This week’s family law news was dominated by stories relating to the future of the family justice system…
The first story is actually one that I overlooked last Friday, but that I think is worthy of a mention, particularly in the context of the future conduct of family disputes. It is the decision of Mr Justice Mostyn in the case DB v DLJ. The case concerned a husband’s application for the wife to show cause why an award made in arbitration should not be made into an order of the court. The wife resisted the application, saying that the award was vitiated [rendered legally invalid] by a mistake about the true value of a property in Portugal allocated to her or, alternatively, that events had occurred since the award which invalidated the finding made by the arbitrator as to the value of that property. In a decision that has been welcomed by family arbitrators, Mr Justice Mostyn found in favour of the husband, saying that a party who had signed up to arbitration had “very limited rights of challenge” to the award of the arbitrator. Family law arbitration is, of course, a service offered by Stowe Family Law.
A consultation paper proposing reforms to the existing guidance for McKenzie Friends has been issued by the Judicial Executive Board. The paper contains a number of proposals including the replacement of the term ‘McKenzie Friend’ with a different term such as ‘Court Supporter’, the introduction of a code of conduct for McKenzie Friends that they would be required to agree to comply with, and a prohibition upon McKenzie Friends charging a fee for their work. I have set out my views upon these proposals in this post.
The Court of Appeal should rule upon the disagreement amongst High Court judges regarding how much the public should be told about financial remedy cases following divorce, Mr Justice Moor has suggested. As I have explained here previously, the difference of opinion is between Mr Justice Holman, who considers that such proceedings should generally take place in public with no reporting restrictions and those such as Mr Justice Mostyn who consider that such disputes are essentially private matters that should not be made public, save as necessary to ensure fairness and to educate the public about the operation of the court in very general terms. I’m sure we will hear from the Court of Appeal at some point in the not too distant future, but I do wonder whether, rightly or wrongly, greater transparency is inevitable in any event.
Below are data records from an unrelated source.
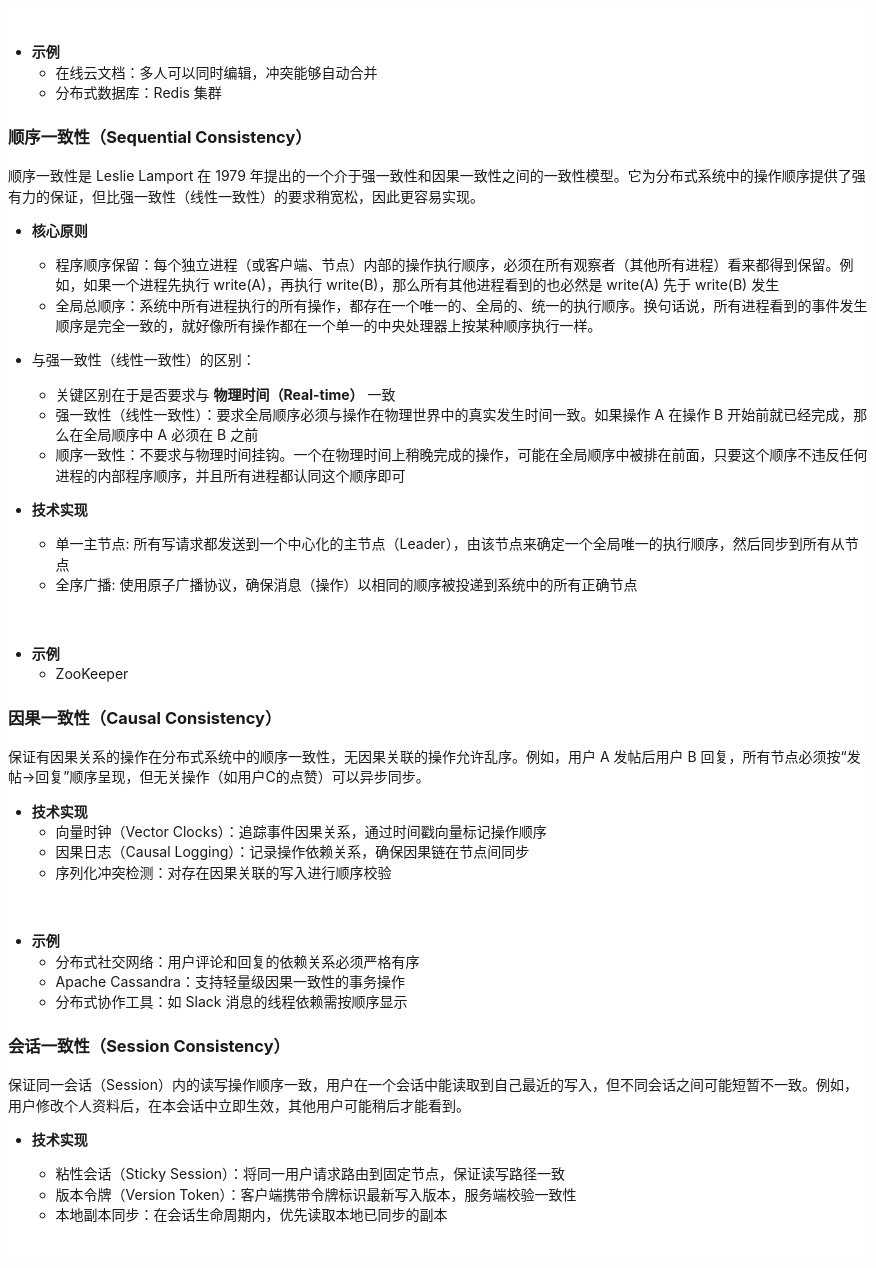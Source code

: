 <br>

- **示例**  
  - 在线云文档：多人可以同时编辑，冲突能够自动合并
  - 分布式数据库：Redis 集群

### 顺序一致性（Sequential Consistency）

顺序一致性是 Leslie Lamport 在 1979 年提出的一个介于强一致性和因果一致性之间的一致性模型。它为分布式系统中的操作顺序提供了强有力的保证，但比强一致性（线性一致性）的要求稍宽松，因此更容易实现。

- **核心原则**
  - 程序顺序保留：每个独立进程（或客户端、节点）内部的操作执行顺序，必须在所有观察者（其他所有进程）看来都得到保留。例如，如果一个进程先执行 write(A)，再执行 write(B)，那么所有其他进程看到的也必然是 write(A) 先于 write(B) 发生
  - 全局总顺序：系统中所有进程执行的所有操作，都存在一个唯一的、全局的、统一的执行顺序。换句话说，所有进程看到的事件发生顺序是完全一致的，就好像所有操作都在一个单一的中央处理器上按某种顺序执行一样。

- 与强一致性（线性一致性）的区别：
  - 关键区别在于是否要求与 **物理时间（Real-time）** 一致
  - 强一致性（线性一致性）：要求全局顺序必须与操作在物理世界中的真实发生时间一致。如果操作 A 在操作 B 开始前就已经完成，那么在全局顺序中 A 必须在 B 之前
  - 顺序一致性：不要求与物理时间挂钩。一个在物理时间上稍晚完成的操作，可能在全局顺序中被排在前面，只要这个顺序不违反任何进程的内部程序顺序，并且所有进程都认同这个顺序即可

- **技术实现**
  - 单一主节点: 所有写请求都发送到一个中心化的主节点（Leader），由该节点来确定一个全局唯一的执行顺序，然后同步到所有从节点
  - 全序广播: 使用原子广播协议，确保消息（操作）以相同的顺序被投递到系统中的所有正确节点

<br>

- **示例**  
  - ZooKeeper

### 因果一致性（Causal Consistency）

保证有因果关系的操作在分布式系统中的顺序一致性，无因果关联的操作允许乱序。例如，用户 A 发帖后用户 B 回复，所有节点必须按“发帖→回复”顺序呈现，但无关操作（如用户C的点赞）可以异步同步。

- **技术实现**  
  - 向量时钟（Vector Clocks）：追踪事件因果关系，通过时间戳向量标记操作顺序  
  - 因果日志（Causal Logging）：记录操作依赖关系，确保因果链在节点间同步  
  - 序列化冲突检测：对存在因果关联的写入进行顺序校验  

<br>

- **示例**  
  - 分布式社交网络：用户评论和回复的依赖关系必须严格有序  
  - Apache Cassandra：支持轻量级因果一致性的事务操作  
  - 分布式协作工具：如 Slack 消息的线程依赖需按顺序显示  

### 会话一致性（Session Consistency）

保证同一会话（Session）内的读写操作顺序一致，用户在一个会话中能读取到自己最近的写入，但不同会话之间可能短暂不一致。例如，用户修改个人资料后，在本会话中立即生效，其他用户可能稍后才能看到。

- **技术实现**  

  - 粘性会话（Sticky Session）：将同一用户请求路由到固定节点，保证读写路径一致  
  - 版本令牌（Version Token）：客户端携带令牌标识最新写入版本，服务端校验一致性  
  - 本地副本同步：在会话生命周期内，优先读取本地已同步的副本  

<br>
The President of the Family Division Sir James Munby has indicated that a digital online divorce system could be implemented as early as 2017. In a speech to the Family Law Bar Association annual dinner he said that some proceedings will be conducted almost entirely on-line, even down to and including the final hearing. The judge, who will not need to be in a courtroom, will interact electronically with the parties and, if they have them, their legal representatives. The ‘heaviest’ cases will continue to require everyone together in a court room, although probably only for the final hearing and any really significant interim hearings. The speech also detailed many other reforms that await the family justice system, which seems to be in a permanent state of change.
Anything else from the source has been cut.